ASSIGNED TASK:
Nothing but the pictures should be left out when you copy the records exactly.

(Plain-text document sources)
***

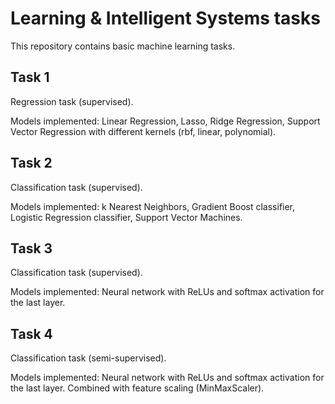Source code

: # Learning & Intelligent Systems tasks

This repository contains basic machine learning tasks. 

## Task 1
Regression task (supervised).

Models implemented: Linear Regression, Lasso, Ridge Regression, Support Vector Regression with different kernels (rbf, linear, polynomial).

## Task 2
Classification task (supervised).

Models implemented: k Nearest Neighbors, Gradient Boost classifier, Logistic Regression classifier, Support Vector Machines.

## Task 3
Classification task (supervised).

Models implemented: Neural network with ReLUs and softmax activation for the last layer.

## Task 4
Classification task (semi-supervised).

Models implemented: Neural network with ReLUs and softmax activation for the last layer. Combined with feature scaling (MinMaxScaler).
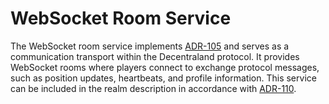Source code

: # WebSocket Room Service 

The WebSocket room service implements [ADR-105](https://adr.decentraland.org/adr/ADR-105) and serves as a communication transport within the Decentraland protocol. It provides WebSocket rooms where players connect to exchange protocol messages, such as position updates, heartbeats, and profile information. This service can be included in the realm description in accordance with [ADR-110](https://adr.decentraland.org/adr/ADR-110).

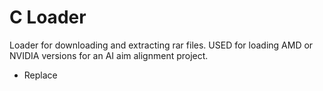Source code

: # C Loader
Loader for downloading and extracting rar files. USED for loading AMD or NVIDIA versions for an AI aim alignment project.

- Replace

***

EXPECTED ANSWER:
Source code

: # Learning & Intelligent Systems tasks

This repository contains basic machine learning tasks. 

## Task 1
Regression task (supervised).

Models implemented: Linear Regression, Lasso, Ridge Regression, Support Vector Regression with different kernels (rbf, linear, polynomial).

## Task 2
Classification task (supervised).

Models implemented: k Nearest Neighbors, Gradient Boost classifier, Logistic Regression classifier, Support Vector Machines.

## Task 3
Classification task (supervised).

Models implemented: Neural network with ReLUs and softmax activation for the last layer.

## Task 4
Classification task (semi-supervised).

Models implemented: Neural network with ReLUs and softmax activation for the last layer. Combined with feature scaling (MinMaxScaler).
Source code

: # WebSocket Room Service 

The WebSocket room service implements [ADR-105](https://adr.decentraland.org/adr/ADR-105) and serves as a communication transport within the Decentraland protocol. It provides WebSocket rooms where players connect to exchange protocol messages, such as position updates, heartbeats, and profile information. This service can be included in the realm description in accordance with [ADR-110](https://adr.decentraland.org/adr/ADR-110).

Source code

: # C Loader
Loader for downloading and extracting rar files. USED for loading AMD or NVIDIA versions for an AI aim alignment project.

- Replace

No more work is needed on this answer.